Why, then, does brainstorming have such a good reputation? One reason, at least in law schools, is that the anti-critique ethos intersects with a wider skepticism about the male-dominated, competitive, even humiliating style of Socratic classrooms of a generation or two ago.

But no matter how appealing its ideology is, a process that lots of people engage in with limited results ought to gradually lose its attraction. I suspect the reason brainstorming hasn't fallen into disuse is that it's rarely the only technique groups employ. If a no-critique hour is followed by dissection of the newly emerged ideas, perhaps the net result is better than if critique went on all the time. In fact, even if brainstorming has no intrinsic value, it may be a useful step in a group effort just because it is a change of pace. And it may be that even though most people don't actually become more creative in brainstorming sessions, some people do. Then putting some time into this process is a way. to tap the ideas that those group members will have; the critiquers can resume their favored approach soon enough.

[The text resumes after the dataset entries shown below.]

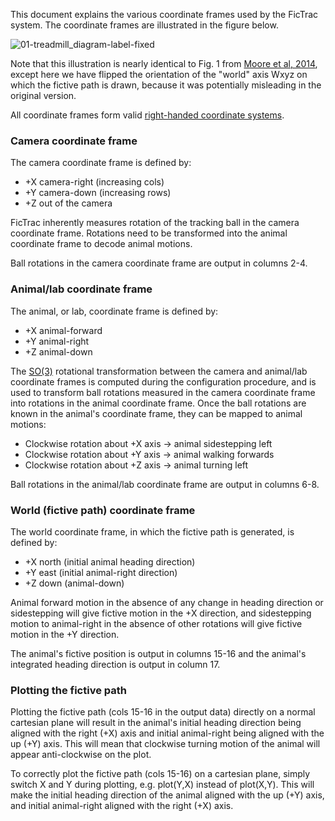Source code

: This document explains the various coordinate frames used by the FicTrac system. The coordinate frames are illustrated in the figure below.

![01-treadmill_diagram-label-fixed](https://github.com/rjdmoore/fictrac/assets/3844483/aa9e08ea-dec9-44bf-9c18-01df0d823ad0)

Note that this illustration is nearly identical to Fig. 1 from [Moore et al, 2014](https://doi.org/10.1016/j.jneumeth.2014.01.010), except here we have flipped the orientation of the "world" axis Wxyz on which the fictive path is drawn, because it was potentially misleading in the original version.

All coordinate frames form valid [right-handed coordinate systems](https://en.wikipedia.org/wiki/Right-hand_rule).

### Camera coordinate frame
The camera coordinate frame is defined by:
* +X camera-right (increasing cols)
* +Y camera-down (increasing rows)
* +Z out of the camera

FicTrac inherently measures rotation of the tracking ball in the camera coordinate frame. Rotations need to be transformed into the animal coordinate frame to decode animal motions.

Ball rotations in the camera coordinate frame are output in columns 2-4.

### Animal/lab coordinate frame
The animal, or lab, coordinate frame is defined by:
* +X animal-forward
* +Y animal-right
* +Z animal-down

The [SO(3)](https://en.wikipedia.org/wiki/3D_rotation_group) rotational transformation between the camera and animal/lab coordinate frames is computed during the configuration procedure, and is used to transform ball rotations measured in the camera coordinate frame into rotations in the animal coordinate frame.
Once the ball rotations are known in the animal's coordinate frame, they can be mapped to animal motions:
* Clockwise rotation about +X axis &rarr; animal sidestepping left
* Clockwise rotation about +Y axis &rarr; animal walking forwards
* Clockwise rotation about +Z axis &rarr; animal turning left

Ball rotations in the animal/lab coordinate frame are output in columns 6-8.

### World (fictive path) coordinate frame
The world coordinate frame, in which the fictive path is generated, is defined by:
* +X north (initial animal heading direction)
* +Y east (initial animal-right direction)
* +Z down (animal-down)

Animal forward motion in the absence of any change in heading direction or sidestepping will give fictive motion in the +X direction, and sidestepping motion to animal-right in the absence of other rotations will give fictive motion in the +Y direction.

The animal's fictive position is output in columns 15-16 and the animal's integrated heading direction is output in column 17.

### Plotting the fictive path
Plotting the fictive path (cols 15-16 in the output data) directly on a normal cartesian plane will result in the animal's initial heading direction being aligned with the right (+X) axis and initial animal-right being aligned with the up (+Y) axis.
This will mean that clockwise turning motion of the animal will appear anti-clockwise on the plot.

To correctly plot the fictive path (cols 15-16) on a cartesian plane, simply switch X and Y during plotting, e.g. plot(Y,X) instead of plot(X,Y). This will make the initial heading direction of the animal aligned with the up (+Y) axis, and initial animal-right aligned with the right (+X) axis.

But I do still wonder -- having been in quite a few groups that employed brainstorming -- why didn't we learn about this social science long ago? Our ignorance may not have hurt us, since we probably were employing brainstorming as one tool among many. But it's unsettling to learn how little we knew about a process we quite eagerly employed. It's proof, at any rate, of the importance of not taking things for granted.

Tuesday, April 3, 2012

Stopping genocide and the law of war

Just a brief thought about reading Philip Gourevitch's book on the Rwandan genocide, We wish to inform you that tomorrow we will be killed with our families (1998).

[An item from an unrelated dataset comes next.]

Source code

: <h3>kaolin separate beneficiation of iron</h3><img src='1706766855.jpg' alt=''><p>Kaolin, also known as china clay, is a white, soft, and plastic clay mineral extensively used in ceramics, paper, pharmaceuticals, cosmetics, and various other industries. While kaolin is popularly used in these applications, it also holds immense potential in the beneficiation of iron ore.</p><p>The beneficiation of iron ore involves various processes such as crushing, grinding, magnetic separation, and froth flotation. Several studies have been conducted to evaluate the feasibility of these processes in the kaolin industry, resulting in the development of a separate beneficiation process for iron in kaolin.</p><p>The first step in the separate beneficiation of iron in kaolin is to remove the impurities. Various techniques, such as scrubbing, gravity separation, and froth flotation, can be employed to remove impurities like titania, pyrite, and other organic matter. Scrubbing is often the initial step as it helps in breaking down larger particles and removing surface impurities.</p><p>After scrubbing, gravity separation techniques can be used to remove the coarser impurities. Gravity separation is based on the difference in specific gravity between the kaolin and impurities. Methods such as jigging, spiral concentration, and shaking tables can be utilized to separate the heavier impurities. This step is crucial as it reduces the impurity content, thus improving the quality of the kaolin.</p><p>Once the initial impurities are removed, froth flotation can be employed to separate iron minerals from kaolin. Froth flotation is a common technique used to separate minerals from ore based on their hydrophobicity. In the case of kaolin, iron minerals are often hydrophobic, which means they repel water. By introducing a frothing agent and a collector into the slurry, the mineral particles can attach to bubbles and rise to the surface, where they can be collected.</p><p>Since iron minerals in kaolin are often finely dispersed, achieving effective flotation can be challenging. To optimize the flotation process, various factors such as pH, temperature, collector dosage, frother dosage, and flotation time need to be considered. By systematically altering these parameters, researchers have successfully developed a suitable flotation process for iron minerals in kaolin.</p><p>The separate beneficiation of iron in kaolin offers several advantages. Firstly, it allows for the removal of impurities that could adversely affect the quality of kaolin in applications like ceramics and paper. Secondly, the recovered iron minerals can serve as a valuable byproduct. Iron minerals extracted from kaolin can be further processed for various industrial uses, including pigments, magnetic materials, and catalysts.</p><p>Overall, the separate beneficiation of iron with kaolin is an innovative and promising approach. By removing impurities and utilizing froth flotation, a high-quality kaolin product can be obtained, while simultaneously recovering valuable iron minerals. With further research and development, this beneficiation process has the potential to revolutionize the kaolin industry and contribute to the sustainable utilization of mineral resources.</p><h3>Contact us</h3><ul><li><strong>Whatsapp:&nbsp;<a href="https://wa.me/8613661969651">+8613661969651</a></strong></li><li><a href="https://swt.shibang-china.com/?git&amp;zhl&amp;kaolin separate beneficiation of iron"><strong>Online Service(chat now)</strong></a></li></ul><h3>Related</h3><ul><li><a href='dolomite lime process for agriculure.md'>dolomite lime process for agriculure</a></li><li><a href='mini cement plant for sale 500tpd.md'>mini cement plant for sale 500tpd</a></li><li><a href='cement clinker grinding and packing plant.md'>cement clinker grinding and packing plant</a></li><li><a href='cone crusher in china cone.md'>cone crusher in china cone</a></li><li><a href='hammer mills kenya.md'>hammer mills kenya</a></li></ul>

The brief thought begins with this: a lot of people look pretty bad in this book, beginning of course with the murderous practitioners of Hutu Power politics, but continuing to include the French (patrons of the Hutu rulers of the country), the United States (fiddling while Rome burned), and human rights organizations (unable to distinguish victims from murderers).

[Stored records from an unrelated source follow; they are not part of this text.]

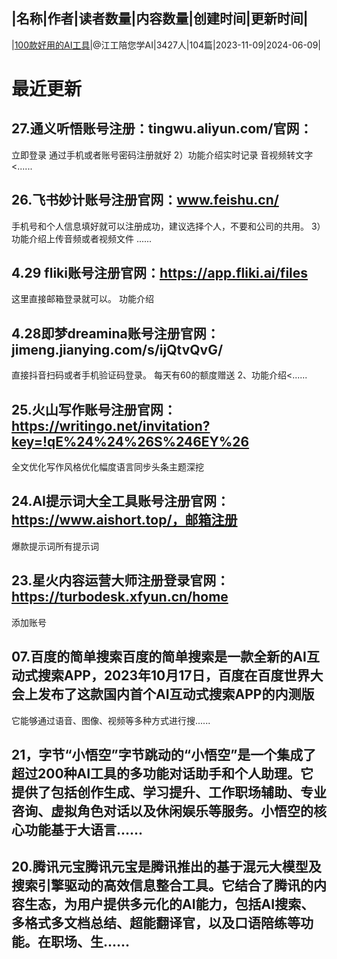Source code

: |名称|作者|读者数量|内容数量|创建时间|更新时间|
---
|[100款好用的AI工具](https://xiaobot.net/p/Jiang-AIGC?refer=0b133df9-27dc-423b-8101-639049001c13)|@江工陪您学AI|3427人|104篇|2023-11-09|2024-06-09|

# 最近更新
## 27.通义听悟账号注册：tingwu.aliyun.com/官网：
立即登录
通过手机或者账号密码注册就好
2）功能介绍实时记录
音视频转文字<......
## 26.飞书妙计账号注册官网：www.feishu.cn/
手机号和个人信息填好就可以注册成功，建议选择个人，不要和公司的共用。
3）功能介绍上传音频或者视频文件
......
## 4.29  fliki账号注册官网：https://app.fliki.ai/files
这里直接邮箱登录就可以。
功能介绍
## 4.28即梦dreamina账号注册官网：jimeng.jianying.com/s/ijQtvQvG/
直接抖音扫码或者手机验证码登录。
每天有60的额度赠送
2、功能介绍<......
## 25.火山写作账号注册官网：https://writingo.net/invitation?key=!qE%24%24%26S%246EY%26
全文优化写作风格优化幅度语言同步头条主题深挖
## 24.AI提示词大全工具账号注册官网：https://www.aishort.top/，邮箱注册
爆款提示词所有提示词
## 23.星火内容运营大师注册登录官网：https://turbodesk.xfyun.cn/home
添加账号
## 07.百度的简单搜索百度的简单搜索是一款全新的AI互动式搜索APP，2023年10月17日，百度在百度世界大会上发布了这款国内首个AI互动式搜索APP的内测版
它能够通过语音、图像、视频等多种方式进行搜......
## 21，字节“小悟空”字节跳动的“小悟空”是一个集成了超过200种AI工具的多功能对话助手和个人助理。它提供了包括创作生成、学习提升、工作职场辅助、专业咨询、虚拟角色对话以及休闲娱乐等服务。小悟空的核心功能基于大语言......
## 20.腾讯元宝腾讯元宝是腾讯推出的基于混元大模型及搜索引擎驱动的高效信息整合工具。它结合了腾讯的内容生态，为用户提供多元化的AI能力，包括AI搜索、多格式多文档总结、超能翻译官，以及口语陪练等功能。在职场、生......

But in one sense the most unsettling feature of these events is what they seem to have taught the United States and perhaps the world as well. If it is intolerable to permit genocide to occur, then when it is threatened you must act, and if necessary by the use of military force. Otherwise you tolerate the intolerable.

That's what Bill Clinton declined to do when the US bombed Yugoslavia to protect people in Kosovo from their own state. Clinton acted despite the lack of authorization from Congress, in the clearest violation of our War Powers Resolution ever -- but Barack Obama's support for intervention in Libya, similarly motivated, is the next clearest case. And it is not simple to discern in the United Nations charter, which appears to permit the use of force only in self-defense, a lawful basis for the use of force to block evil governments from murdering their own people -- yet such interventions seem increasingly to have found a rationale in a duty to protect.

The prospect of genocide compels such steps. But one result is to lower the always modest legal barriers, national and international, against war.